Orlando surgeon among first to perform one-cut kidney transplantRobyn Shelton | Sentinel Medical Writer
September 9, 2008
An Orlando surgeon took out Patty Ewers' kidney last month through a single incision -- down from the five small cuts that usually are needed.
It was the first time Florida Hospital transplant surgeon Thomas Chin had attempted the operation through a sole, 2-inch cut across the belly button. The goal is to help donors recover more quickly with less pain.
"My feeling is that if someone is generous enough to donate a kidney, we should do everything we can to make it as easy on them as possible," said Chin, who also heads the hospital's liver-transplant program.
Earlier this year, doctors at the Cleveland Clinic in Ohio reported that they were the first to remove kidneys with the one-cut approach.
Chin has done the operation once more since Ewers' surgery in mid-August, putting him among the first to master it in the United States.
Doctors already use minimally invasive techniques to recover kidneys from living donors, often working through four small incisions and pulling the fist-size organ out through a fifth. They use long, thin instruments and a camera that provides an inside view.
In the single-incision approach, the tools and camera must go through the same small cut across the belly button.
"It's not that radically different for the surgeon," said Chin, who has done hundreds of the operations. "But it's a little bit different view and different placement of the instruments."

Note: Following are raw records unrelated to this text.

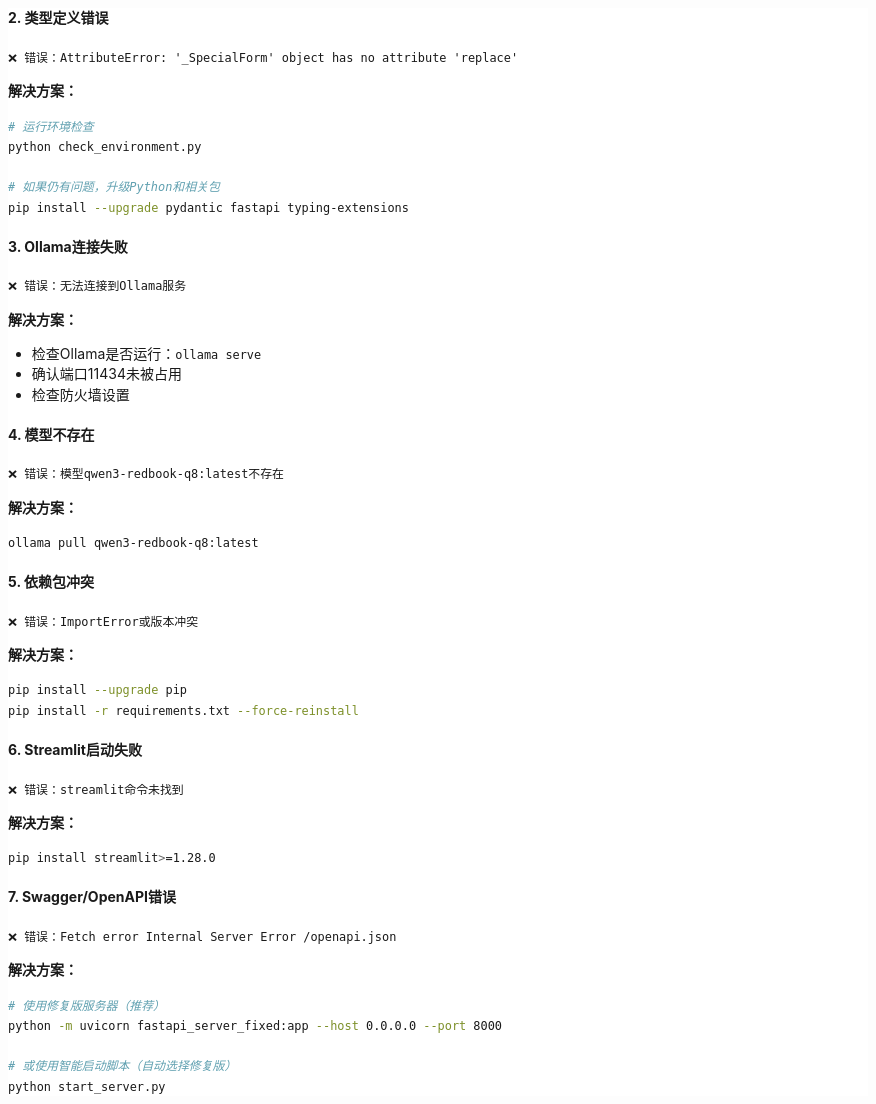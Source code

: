 #### 2. 类型定义错误
```
❌ 错误：AttributeError: '_SpecialForm' object has no attribute 'replace'
```
**解决方案：**
```bash
# 运行环境检查
python check_environment.py

# 如果仍有问题，升级Python和相关包
pip install --upgrade pydantic fastapi typing-extensions
```

#### 3. Ollama连接失败
```
❌ 错误：无法连接到Ollama服务
```
**解决方案：**
- 检查Ollama是否运行：`ollama serve`
- 确认端口11434未被占用
- 检查防火墙设置

#### 4. 模型不存在
```
❌ 错误：模型qwen3-redbook-q8:latest不存在
```
**解决方案：**
```bash
ollama pull qwen3-redbook-q8:latest
```

#### 5. 依赖包冲突
```
❌ 错误：ImportError或版本冲突
```
**解决方案：**
```bash
pip install --upgrade pip
pip install -r requirements.txt --force-reinstall
```

#### 6. Streamlit启动失败
```
❌ 错误：streamlit命令未找到
```
**解决方案：**
```bash
pip install streamlit>=1.28.0
```

#### 7. Swagger/OpenAPI错误
```
❌ 错误：Fetch error Internal Server Error /openapi.json
```
**解决方案：**
```bash
# 使用修复版服务器（推荐）
python -m uvicorn fastapi_server_fixed:app --host 0.0.0.0 --port 8000

# 或使用智能启动脚本（自动选择修复版）
python start_server.py
```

For now, he plans to limit the operation to certain patients. It might be more difficult, for example, on people who are overweight or when the donated kidney is on the right side and the surgeon has to maneuver under the liver to reach it.
Ewers hesitated at first when Chin talked about doing the procedure on her for the first time. Now, with her scar nearly swallowed by her belly button, she is grateful for the option.
Her kidney went to her husband, Dave, who suffers from polycystic kidney disease.
The hereditary condition keeps the kidneys from effectively filtering waste and removing extra water from the blood. He had been going to thrice-weekly dialysis for years.
Three weeks after his transplant, Dave Ewers said he is doing well.
"I can't say enough about what this means to me that [my wife] was able to give me a kidney," said Ewers, 56, a former truck driver. "She's a pioneer, basically, with this new procedure -- and my hero."